Prestes a receber o habeas corpus para sair da na Associação de Proteção e Assistência ao Condenado (APAC) de Santa Luzia, na Grande BH, onde está preso, Bruno Fernandes protagonizou uma verdadeira trama, que teve o início em 2009. Entenda o caso:

Outubro de 2009 - Eliza e Bruno mantinham um relacionamento. Ela fica grávida e acusa o ex-atleta por agressão por forçá-la a realizar um aborto tomando comprimidos. Bruno nega.

Março de 2010 - Nasce a criança. Eliza afirma que Bruno é o pai e registra a criança com o nome do jogador.
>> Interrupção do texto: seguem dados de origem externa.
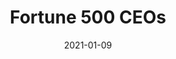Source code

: ---
layout: post
title: Fortune 500 CEOs
date: 2021-01-09
description: DiversityinData 2021/Jan about diversity in CEO positions
img: fortune-500-ceos.png
tags: [diversity, us, diversityindata]
original: https://content.fortune.com/wp-content/uploads/2020/05/gz5Km-number-of-female-ceos-in-the-fortune-500.png?w=1024
makeover: https://public.tableau.com/views/Fortune500CEOs_16101441626970/Fortune500CEOs?:language=en-GB&:display_count=y&publish=yes&:origin=viz_share_link
---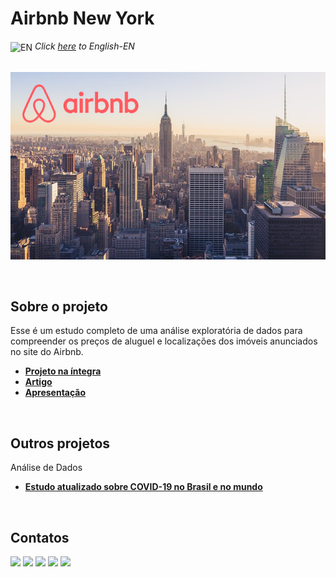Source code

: # Airbnb New York

<img align="center" alt="EN" height="30" width="30" src="https://em-content.zobj.net/thumbs/120/whatsapp/326/flag-united-states_1f1fa-1f1f8.png"> _Click [here](https://github.com/raffaloffredo/airbnb_new_york) to English-EN_   
<br/>

<p align="center">
  <img src="airbnb_newyork1.png" height=300px>
</p>
<br/>

## Sobre o projeto
Esse é um estudo completo de uma análise exploratória de dados para compreender os preços de aluguel e localizações dos imóveis anunciados no site do Airbnb.


* **[Projeto na íntegra](https://github.com/raffaloffredo/airbnb_new_york_portuguese/blob/main/Analisando_os_Dados_do_Airbnb_em_New_York.ipynb)**
* **[Artigo](https://medium.com/@loffredo.ds/análise-de-dados-do-airbnb-em-new-york-fdec36c16eeb)**
* **[Apresentação](https://docs.google.com/presentation/d/1UkLPBhimujP2016lcDTqo4DMj9vOsvwc/edit?usp=sharing&ouid=103029889753705682175&rtpof=true&sd=true)**
<br/>

## Outros projetos

Análise de Dados
* **[Estudo atualizado sobre COVID-19 no Brasil e no mundo](https://github.com/raffaloffredo/covid_2023_portuguese)**
<br/>

 ## Contatos
<div>
  <a href="https://www.linkedin.com/in/raffaela-loffredo/?locale=en_US" target="_blank"><img src="https://img.shields.io/badge/-LinkedIn-%230077B5?style=for-the-badge&logo=linkedin&logoColor=white" target="_blank"></a>
  <a href="https://sites.google.com/view/loffredo/" target="_blank"><img src="https://img.shields.io/badge/website-000000?style=for-the-badge&logo=About.me&logoColor=white"></a>
  <a href = "mailto:raffaloffredo@protonmail.com"><img src="https://img.shields.io/badge/ProtonMail-8B89CC?style=for-the-badge&logo=protonmail&logoColor=white" target="_blank"></a>
  <a href="https://instagram.com/loffredo.ds" target="_blank"><img src="https://img.shields.io/badge/-Instagram-%23E4405F?style=for-the-badge&logo=instagram&logoColor=white" target="_blank"></a>
  <a href="https://medium.com/@loffredo.ds" target="_blank"><img src="https://img.shields.io/badge/Medium-12100E?style=for-the-badge&logo=medium&logoColor=white"></a>
</div>
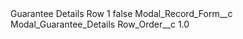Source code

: <?xml version="1.0" encoding="UTF-8"?>
<CustomMetadata xmlns="http://soap.sforce.com/2006/04/metadata" xmlns:xsi="http://www.w3.org/2001/XMLSchema-instance" xmlns:xsd="http://www.w3.org/2001/XMLSchema">
    <label>Guarantee Details Row 1</label>
    <protected>false</protected>
    <values>
        <field>Modal_Record_Form__c</field>
        <value xsi:type="xsd:string">Modal_Guarantee_Details</value>
    </values>
    <values>
        <field>Row_Order__c</field>
        <value xsi:type="xsd:double">1.0</value>
    </values>
</CustomMetadata>
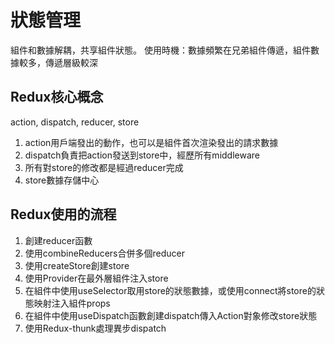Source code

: # 狀態管理

組件和數據解耦，共享組件狀態。
使用時機：數據頻繁在兄弟組件傳遞，組件數據較多，傳遞層級較深

## Redux核心概念

action, dispatch, reducer, store

1. action用戶端發出的動作，也可以是組件首次渲染發出的請求數據
2. dispatch負責把action發送到store中，經歷所有middleware
3. 所有對store的修改都是經過reducer完成
4. store數據存儲中心

## Redux使用的流程

1. 創建reducer函數
2. 使用combineReducers合併多個reducer
3. 使用createStore創建store
4. 使用Provider在最外層組件注入store
5. 在組件中使用useSelector取用store的狀態數據，或使用connect將store的狀態映射注入組件props
6. 在組件中使用useDispatch函數創建dispatch傳入Action對象修改store狀態
7. 使用Redux-thunk處理異步dispatch
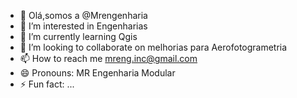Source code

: - 👋 Olá,somos a @Mrengenharia
- 👀 I’m interested in Engenharias
- 🌱 I’m currently learning Qgis
- 💞️ I’m looking to collaborate on melhorias para Aerofotogrametria
- 📫 How to reach me mreng.inc@gmail.com
- 😄 Pronouns: MR Engenharia Modular
- ⚡ Fun fact: ...

<!---
Mrengenharia/Mrengenharia is a ✨ special ✨ repository because its `README.md` (this file) appears on your GitHub profile.
You can click the Preview link to take a look at your changes.
--->
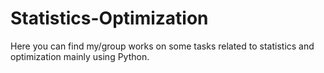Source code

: # Statistics-Optimization

Here you can find my/group works on some tasks related to statistics and optimization mainly using Python.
O atleta não assume paternidade e a modelo exige reconhecimento na Justiça.

Maio de 2010 - Bruno hospeda Eliza em hotel na Barra da Tijuca. 
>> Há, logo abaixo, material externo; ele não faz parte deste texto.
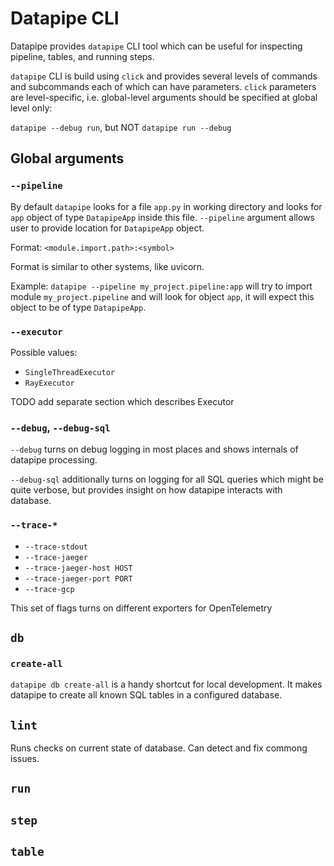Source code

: # Datapipe CLI

Datapipe provides `datapipe` CLI tool which can be useful for inspecting
pipeline, tables, and running steps.

`datapipe` CLI is build using `click` and provides several levels of commands
and subcommands each of which can have parameters. `click` parameters are
level-specific, i.e. global-level arguments should be specified at global level
only: 

`datapipe --debug run`, but NOT `datapipe run --debug`

## Global arguments

### `--pipeline`

By default `datapipe` looks for a file `app.py` in working directory and looks
for `app` object of type `DatapipeApp` inside this file. `--pipeline` argument
allows user to provide location for `DatapipeApp` object.

Format: `<module.import.path>:<symbol>`

Format is similar to other systems, like uvicorn.

Example: `datapipe --pipeline my_project.pipeline:app` will try to import module
`my_project.pipeline` and will look for object `app`, it will expect this object
to be of type `DatapipeApp`.

### `--executor`

Possible values:

* `SingleThreadExecutor`
* `RayExecutor`

TODO add separate section which describes Executor

### `--debug`, `--debug-sql`

`--debug` turns on debug logging in most places and shows internals of
datapipe processing.

`--debug-sql` additionally turns on logging for all SQL queries which might be
quite verbose, but provides insight on how datapipe interacts with database.

### `--trace-*`

* `--trace-stdout`
* `--trace-jaeger`
* `--trace-jaeger-host HOST`
* `--trace-jaeger-port PORT`
* `--trace-gcp`

This set of flags turns on different exporters for OpenTelemetry

## `db`

### `create-all`

`datapipe db create-all` is a handy shortcut for local development. It makes
datapipe to create all known SQL tables in a configured database.

## `lint`

Runs checks on current state of database. Can detect and fix commong issues.

## `run`

## `step`

## `table`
4 de junho de 2010 - Desaparece Eliza Samúdio. Ela faz último contato com as amigas, dizendo que vai morar em Minas à pedido do goleiro. 
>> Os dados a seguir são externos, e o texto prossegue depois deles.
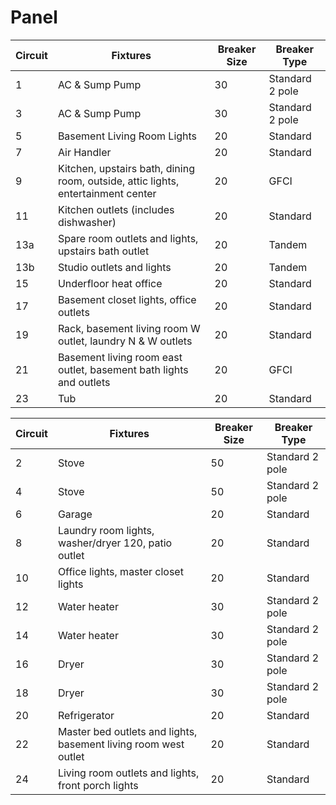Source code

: # Panel


| Circuit | Fixtures | Breaker Size | Breaker Type |
|---------|----------|--------------|--------------|
| 1 | AC & Sump Pump | 30 | Standard 2 pole |
| 3 | AC & Sump Pump | 30 | Standard 2 pole |
| 5 | Basement Living Room Lights | 20 | Standard |
| 7 | Air Handler | 20 | Standard |
| 9 | Kitchen, upstairs bath, dining room, outside, attic lights, entertainment center| 20 | GFCI |
| 11 | Kitchen outlets (includes dishwasher)| 20 | Standard |
| 13a | Spare room outlets and lights, upstairs bath outlet | 20 | Tandem |
| 13b | Studio outlets and lights | 20 | Tandem |
| 15 | Underfloor heat office | 20 | Standard |
| 17 | Basement closet lights, office outlets | 20 | Standard |
| 19 | Rack, basement living room W outlet, laundry N & W outlets | 20 | Standard |
| 21 | Basement living room east outlet, basement bath lights and outlets | 20 | GFCI |
| 23 | Tub | 20 | Standard |


| Circuit | Fixtures | Breaker Size | Breaker Type |
|---------|----------|--------------|--------------|
| 2 | Stove | 50 | Standard 2 pole |
| 4 | Stove | 50 | Standard 2 pole |
| 6 | Garage | 20 | Standard |
| 8 | Laundry room lights, washer/dryer 120, patio outlet | 20 | Standard |
| 10 |  Office lights, master closet lights | 20 | Standard |
| 12 | Water heater | 30 | Standard 2 pole |
| 14 | Water heater | 30 | Standard 2 pole |
| 16 | Dryer | 30 | Standard 2 pole |
| 18 | Dryer | 30 | Standard 2 pole |
| 20 | Refrigerator | 20 | Standard |
| 22 | Master bed outlets and lights, basement living room west outlet | 20 | Standard |
| 24 | Living room outlets and lights, front porch lights | 20 | Standard |


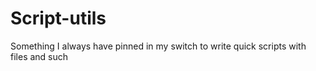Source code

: # Script-utils

Something I always have pinned in my switch to write quick scripts with files
and such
9 de junho de 2010 - Caseiro afirma ter visto Eliza no sítio de Bruno, em Esmeraldas, na Grande BH

24 de junho de 2010 - Denúncia anônima informa que uma jovem teria sido morta e tido o corpo enterrado no sítio de Bruno em Esmeraldas. O suposto filho do casal também estaria no local.

25 de junho de 2010 - Dayanne de Souza, mulher de Bruno à época, é detida depois de levar o filho de Eliza Samúdio para a casa de desconhecidos, em Contagem, na Grande BH. 

28 de junho de 2010 - Polícia e Bombeiros iniciam buscas por Eliza Samúdio em Esmeraldas.

7 de julho de 2010 - Polícia prende Dayanne de Souza e Justiça do Rio de Janeiro pede prisão temporária de Bruno e Macarrão. Em Minas, exames comprovam que sangue encontrado no carro do Bruno - apreendido em uma blitz - é de Eliza.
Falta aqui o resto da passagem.